GENEVA — More than 2 million refugees have fled Syria's violence in an exodus that shows no sign of letting up and could destabilize neighboring countries, the U.N. refugee agency said Tuesday.
Antonio Guterres, head of the Office for the U.N. High Commissioner for Refugees, said an average of almost 5,000 citizens a day are flowing out of Syria, many of them with little more than the clothes they are wearing.
What's particularly alarming, Guterres said, is that number of refugees has surged by 1.8 million in just 12 months — up from almost 231,000 a year ago.
"Syria has become the great tragedy of this century," Guterres said of the civil war that began as a rebellion against President Bashar Assad's regime in March 2011. "The only solace is the humanity shown by the neighboring countries in welcoming and saving the lives of so many refugees."
As of the end of August, the agency counted 716,000 refugees in Lebanon, 515,000 in Jordan, 460,000 in Turkey, 168,000 in Iraq, and 110,000 in Egypt.

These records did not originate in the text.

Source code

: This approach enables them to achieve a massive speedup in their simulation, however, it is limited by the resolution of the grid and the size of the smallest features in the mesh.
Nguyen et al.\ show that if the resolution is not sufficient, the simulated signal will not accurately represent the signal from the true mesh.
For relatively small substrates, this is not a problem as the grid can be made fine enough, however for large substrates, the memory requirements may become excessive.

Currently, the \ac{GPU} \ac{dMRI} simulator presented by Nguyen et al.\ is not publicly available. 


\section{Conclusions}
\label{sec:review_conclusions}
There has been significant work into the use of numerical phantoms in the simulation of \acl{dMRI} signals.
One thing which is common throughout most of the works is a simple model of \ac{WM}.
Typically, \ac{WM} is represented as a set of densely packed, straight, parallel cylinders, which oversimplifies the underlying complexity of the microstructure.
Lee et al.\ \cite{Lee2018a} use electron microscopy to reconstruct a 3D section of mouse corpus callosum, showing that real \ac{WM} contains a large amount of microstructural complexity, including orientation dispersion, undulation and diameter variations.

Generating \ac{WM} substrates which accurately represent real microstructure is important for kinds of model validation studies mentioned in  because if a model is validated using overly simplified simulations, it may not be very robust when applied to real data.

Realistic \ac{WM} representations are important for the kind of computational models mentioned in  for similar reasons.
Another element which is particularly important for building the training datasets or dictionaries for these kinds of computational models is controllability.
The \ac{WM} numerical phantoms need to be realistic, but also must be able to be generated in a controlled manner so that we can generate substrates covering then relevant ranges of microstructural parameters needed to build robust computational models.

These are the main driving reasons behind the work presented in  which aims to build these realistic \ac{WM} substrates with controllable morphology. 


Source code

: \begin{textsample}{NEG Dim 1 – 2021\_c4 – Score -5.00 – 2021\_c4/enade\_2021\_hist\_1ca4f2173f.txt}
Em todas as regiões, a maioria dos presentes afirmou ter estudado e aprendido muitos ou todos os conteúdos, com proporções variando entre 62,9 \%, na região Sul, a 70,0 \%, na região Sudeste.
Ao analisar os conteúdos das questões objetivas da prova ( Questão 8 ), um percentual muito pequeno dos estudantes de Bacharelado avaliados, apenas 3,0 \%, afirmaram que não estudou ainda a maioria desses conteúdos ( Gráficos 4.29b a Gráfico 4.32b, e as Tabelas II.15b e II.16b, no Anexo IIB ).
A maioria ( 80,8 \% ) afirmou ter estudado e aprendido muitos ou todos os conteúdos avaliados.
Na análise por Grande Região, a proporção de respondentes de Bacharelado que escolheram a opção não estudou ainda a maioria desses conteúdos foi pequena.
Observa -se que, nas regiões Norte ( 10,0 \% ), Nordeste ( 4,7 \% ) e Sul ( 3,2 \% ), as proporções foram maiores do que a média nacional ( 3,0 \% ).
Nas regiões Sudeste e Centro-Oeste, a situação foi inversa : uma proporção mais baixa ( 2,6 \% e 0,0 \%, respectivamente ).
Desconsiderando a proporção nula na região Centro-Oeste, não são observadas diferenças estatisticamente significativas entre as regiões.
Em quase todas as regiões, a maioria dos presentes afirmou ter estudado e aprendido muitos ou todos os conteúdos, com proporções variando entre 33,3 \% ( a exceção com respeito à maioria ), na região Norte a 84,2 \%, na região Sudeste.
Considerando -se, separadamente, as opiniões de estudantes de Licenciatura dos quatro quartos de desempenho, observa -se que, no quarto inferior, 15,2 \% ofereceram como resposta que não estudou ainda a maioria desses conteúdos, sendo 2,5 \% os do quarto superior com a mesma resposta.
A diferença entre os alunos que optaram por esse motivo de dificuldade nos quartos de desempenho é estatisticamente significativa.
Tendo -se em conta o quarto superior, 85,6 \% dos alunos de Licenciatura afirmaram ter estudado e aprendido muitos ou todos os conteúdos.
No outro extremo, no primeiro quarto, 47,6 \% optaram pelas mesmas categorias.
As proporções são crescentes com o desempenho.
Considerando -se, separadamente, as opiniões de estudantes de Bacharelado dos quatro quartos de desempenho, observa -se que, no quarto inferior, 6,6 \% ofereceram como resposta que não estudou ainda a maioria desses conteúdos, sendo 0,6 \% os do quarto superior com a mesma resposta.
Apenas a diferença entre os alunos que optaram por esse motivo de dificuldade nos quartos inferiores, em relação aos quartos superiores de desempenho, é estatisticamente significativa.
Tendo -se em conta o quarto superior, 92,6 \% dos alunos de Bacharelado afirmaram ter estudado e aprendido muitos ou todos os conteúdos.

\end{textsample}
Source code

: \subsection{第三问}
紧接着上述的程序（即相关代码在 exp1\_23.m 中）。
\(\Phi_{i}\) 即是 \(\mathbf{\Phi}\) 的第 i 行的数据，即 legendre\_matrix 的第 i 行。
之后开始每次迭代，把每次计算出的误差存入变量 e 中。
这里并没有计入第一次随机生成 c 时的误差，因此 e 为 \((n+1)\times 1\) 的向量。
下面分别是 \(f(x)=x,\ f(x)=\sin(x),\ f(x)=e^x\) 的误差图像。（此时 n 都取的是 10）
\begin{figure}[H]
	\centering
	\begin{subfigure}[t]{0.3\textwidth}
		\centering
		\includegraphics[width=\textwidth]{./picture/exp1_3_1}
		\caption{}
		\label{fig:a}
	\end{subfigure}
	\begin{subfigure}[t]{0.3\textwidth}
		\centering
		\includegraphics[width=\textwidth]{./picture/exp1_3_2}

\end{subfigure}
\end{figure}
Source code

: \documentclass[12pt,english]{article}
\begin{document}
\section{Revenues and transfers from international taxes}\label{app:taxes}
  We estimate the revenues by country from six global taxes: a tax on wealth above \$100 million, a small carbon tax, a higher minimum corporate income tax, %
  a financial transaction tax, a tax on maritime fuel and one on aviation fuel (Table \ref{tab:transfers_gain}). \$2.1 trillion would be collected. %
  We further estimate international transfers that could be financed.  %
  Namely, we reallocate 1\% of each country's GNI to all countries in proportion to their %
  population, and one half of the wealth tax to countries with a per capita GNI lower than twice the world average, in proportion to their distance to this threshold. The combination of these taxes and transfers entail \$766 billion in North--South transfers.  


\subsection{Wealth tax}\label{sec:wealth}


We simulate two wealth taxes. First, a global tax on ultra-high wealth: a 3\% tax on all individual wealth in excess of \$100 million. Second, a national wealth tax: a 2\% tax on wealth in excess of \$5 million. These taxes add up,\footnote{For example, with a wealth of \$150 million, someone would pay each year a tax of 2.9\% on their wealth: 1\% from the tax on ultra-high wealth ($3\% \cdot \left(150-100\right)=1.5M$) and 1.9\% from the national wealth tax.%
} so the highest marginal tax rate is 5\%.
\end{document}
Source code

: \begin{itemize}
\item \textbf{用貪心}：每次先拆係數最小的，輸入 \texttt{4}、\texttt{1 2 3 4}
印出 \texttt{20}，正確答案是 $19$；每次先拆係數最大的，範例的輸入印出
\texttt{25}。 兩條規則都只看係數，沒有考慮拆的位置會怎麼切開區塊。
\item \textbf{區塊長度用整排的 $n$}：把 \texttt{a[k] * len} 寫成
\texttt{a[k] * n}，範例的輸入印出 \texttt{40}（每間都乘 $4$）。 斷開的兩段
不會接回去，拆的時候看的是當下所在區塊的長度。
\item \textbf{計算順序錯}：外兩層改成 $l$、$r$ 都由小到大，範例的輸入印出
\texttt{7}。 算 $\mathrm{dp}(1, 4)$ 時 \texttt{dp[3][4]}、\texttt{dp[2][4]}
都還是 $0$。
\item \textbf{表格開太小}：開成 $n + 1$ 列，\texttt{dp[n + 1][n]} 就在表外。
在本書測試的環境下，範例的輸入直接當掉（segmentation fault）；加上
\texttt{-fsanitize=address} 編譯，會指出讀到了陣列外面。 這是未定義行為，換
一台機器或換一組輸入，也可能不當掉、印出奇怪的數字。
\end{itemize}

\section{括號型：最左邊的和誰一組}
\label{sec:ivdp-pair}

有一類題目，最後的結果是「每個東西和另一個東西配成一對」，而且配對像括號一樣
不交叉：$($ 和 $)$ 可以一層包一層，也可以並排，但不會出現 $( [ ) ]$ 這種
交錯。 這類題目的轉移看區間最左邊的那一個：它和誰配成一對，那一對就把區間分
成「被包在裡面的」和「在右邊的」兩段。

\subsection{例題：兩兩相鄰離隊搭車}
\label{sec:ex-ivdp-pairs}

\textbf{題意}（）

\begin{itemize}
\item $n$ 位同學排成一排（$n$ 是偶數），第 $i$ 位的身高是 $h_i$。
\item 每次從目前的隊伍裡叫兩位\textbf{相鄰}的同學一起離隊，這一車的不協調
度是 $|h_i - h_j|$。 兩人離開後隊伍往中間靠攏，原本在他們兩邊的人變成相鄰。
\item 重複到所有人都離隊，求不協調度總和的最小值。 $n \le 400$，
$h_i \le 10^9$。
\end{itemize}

It said over half of them were children.
Another 4.25 million people have been displaced within Syria, according to the U.N. Office for the Coordination of Humanitarian Affairs.
More than 97 per cent of Syria's refugees are hosted by countries in the immediate surrounding region, which is overwhelming their infrastructures, economies and societies and making them in need of urgent outside help, the agency said in a statement.
Ministers from Iraq, Jordan, Lebanon, and Turkey were planning to meet with agency officials Tuesday in Geneva in an effort to gain greater international support.
"If the situation continues to deteriorate at this rate," said the agency's special envoy, actress Angelina Jolie, "the number of refugees will only grow, and some neighboring countries could be brought to the point of collapse."